Linux version 2.6.30-rc6 (root@nc4010vvs) (gcc version 4.3.2 20081105 (Red Hat 4.3.2-7) (GCC) ) #1 SMP PREEMPT Fri May 22 16:57:37 MSD 2009

[5.] Output of Oops message

May 22 19:11:08 localhost kernel: BUG: unable to handle kernel NULL pointer dereference at (null)
May 22 19:11:08 localhost kernel: IP: [<(null)>] (null)

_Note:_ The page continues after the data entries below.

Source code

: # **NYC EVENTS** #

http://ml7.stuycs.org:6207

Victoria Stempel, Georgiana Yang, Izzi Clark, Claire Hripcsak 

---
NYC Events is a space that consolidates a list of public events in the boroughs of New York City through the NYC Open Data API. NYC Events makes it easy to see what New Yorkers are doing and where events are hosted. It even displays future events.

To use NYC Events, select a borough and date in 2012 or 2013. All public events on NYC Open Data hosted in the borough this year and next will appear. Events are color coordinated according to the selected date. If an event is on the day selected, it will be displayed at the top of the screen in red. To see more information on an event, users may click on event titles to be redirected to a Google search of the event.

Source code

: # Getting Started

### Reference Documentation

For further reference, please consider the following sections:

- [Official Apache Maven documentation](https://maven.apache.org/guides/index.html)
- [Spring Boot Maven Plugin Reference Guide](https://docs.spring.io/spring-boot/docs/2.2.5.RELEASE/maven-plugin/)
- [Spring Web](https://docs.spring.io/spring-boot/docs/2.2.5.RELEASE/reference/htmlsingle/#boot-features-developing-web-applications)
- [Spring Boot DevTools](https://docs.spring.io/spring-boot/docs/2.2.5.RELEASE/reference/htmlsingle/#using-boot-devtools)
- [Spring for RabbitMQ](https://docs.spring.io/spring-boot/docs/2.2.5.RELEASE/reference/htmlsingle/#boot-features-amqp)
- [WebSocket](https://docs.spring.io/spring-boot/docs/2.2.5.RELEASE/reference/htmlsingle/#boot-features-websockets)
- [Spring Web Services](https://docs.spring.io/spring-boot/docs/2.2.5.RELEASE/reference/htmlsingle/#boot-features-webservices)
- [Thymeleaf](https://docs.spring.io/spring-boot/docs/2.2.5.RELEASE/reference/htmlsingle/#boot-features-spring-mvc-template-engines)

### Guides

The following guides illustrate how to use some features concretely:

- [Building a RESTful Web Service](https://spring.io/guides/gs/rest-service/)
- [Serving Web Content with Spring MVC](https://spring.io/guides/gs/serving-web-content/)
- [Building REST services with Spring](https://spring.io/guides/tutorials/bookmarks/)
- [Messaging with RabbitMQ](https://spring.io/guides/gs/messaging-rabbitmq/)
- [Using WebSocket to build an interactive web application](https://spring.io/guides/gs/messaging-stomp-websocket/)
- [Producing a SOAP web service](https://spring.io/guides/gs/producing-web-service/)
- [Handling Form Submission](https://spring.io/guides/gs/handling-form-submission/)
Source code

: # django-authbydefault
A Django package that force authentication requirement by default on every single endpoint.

May 22 19:11:08 localhost kernel: *pde = 00000000
May 22 19:11:08 localhost kernel: Oops: 0000 [#1] PREEMPT SMP
May 22 19:11:08 localhost kernel: last sysfs file: /sys/devices/pci0000:00/0000:00:01.0/0000:01:00.0/class
May 22 19:11:08 localhost kernel: Modules linked in: psmouse via_rhine pata_via libata atkbd i8042
May 22 19:11:08 localhost kernel:
May 22 19:11:08 localhost kernel: Pid: 2507, comm: setserial Not tainted (2.6.30-rc6 #1) ST-700/ST-7000/M-7000
May 22 19:11:08 localhost kernel: EIP: 0060:[<00000000>] EFLAGS: 00010202 CPU: 0
May 22 19:11:08 localhost kernel: EIP is at 0x0
May 22 19:11:08 localhost kernel: EAX: c06db304 EBX: c06db304 ECX: 00000001 EDX: 00000002
May 22 19:11:08 localhost kernel: ESI: c06db304 EDI: 00000001 EBP: fffffff4 ESP: c140bda8
May 22 19:11:08 localhost kernel:  DS: 007b ES: 007b FS: 00d8 GS: 0000 SS: 0068
May 22 19:11:08 localhost kernel: Process setserial (pid: 2507, ti=c140a000 task=c5944ec0 task.ti=c140a000)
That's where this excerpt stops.